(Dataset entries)
◆ ◆ ◆
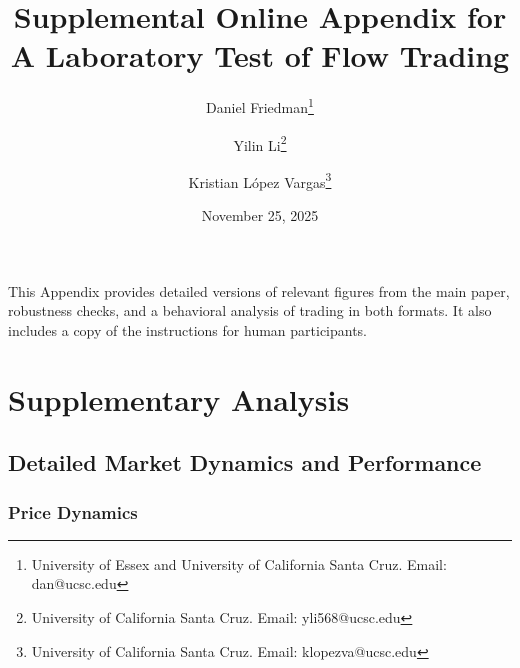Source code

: \documentclass[12pt]{article}
\title{Supplemental Online Appendix for \\
A Laboratory Test of Flow Trading}
\author{
  Daniel Friedman\thanks{
  University of Essex and University of California Santa Cruz. Email: dan@ucsc.edu}
\and
  Yilin Li\thanks{
  University of California Santa Cruz. Email: yli568@ucsc.edu}
\and
  Kristian L\'opez Vargas\thanks{
  University of California Santa Cruz. Email: klopezva@ucsc.edu}}
\date{November 25, 2025}
\begin{document}
\maketitle

\begin{singlespace}
\appendix
\renewcommand\thesubsection{\thesection.\arabic{subsection}}
\setcounter{subsection}{0}
\renewcommand\thesubsubsection{\thesubsection.\arabic{subsubsection}}
\setcounter{section}{1}  %
\setcounter{page}{1}

\newpage

This Appendix provides detailed versions of relevant figures from the main paper, robustness checks, and a behavioral analysis of trading in both formats. 
It also includes a copy of the instructions for human participants. 

\section{Supplementary Analysis} \label{app_supplementary_analysis}

\subsection{Detailed Market Dynamics and Performance}

\subsubsection{Price Dynamics}


\end{singlespace}
\end{document}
◆ ◆ ◆
With the images excluded, output every record verbatim.

Source code

: \documentclass[12pt]{article}
\title{Supplemental Online Appendix for \\
A Laboratory Test of Flow Trading}
\author{
  Daniel Friedman\thanks{
  University of Essex and University of California Santa Cruz. Email: dan@ucsc.edu}
\and
  Yilin Li\thanks{
  University of California Santa Cruz. Email: yli568@ucsc.edu}
\and
  Kristian L\'opez Vargas\thanks{
  University of California Santa Cruz. Email: klopezva@ucsc.edu}}
\date{November 25, 2025}
\begin{document}
\maketitle

\begin{singlespace}
\appendix
\renewcommand\thesubsection{\thesection.\arabic{subsection}}
\setcounter{subsection}{0}
\renewcommand\thesubsubsection{\thesubsection.\arabic{subsubsection}}
\setcounter{section}{1}  %
\setcounter{page}{1}

\newpage

This Appendix provides detailed versions of relevant figures from the main paper, robustness checks, and a behavioral analysis of trading in both formats. 
It also includes a copy of the instructions for human participants. 

\section{Supplementary Analysis} \label{app_supplementary_analysis}

\subsection{Detailed Market Dynamics and Performance}

\subsubsection{Price Dynamics}


\end{singlespace}
\end{document}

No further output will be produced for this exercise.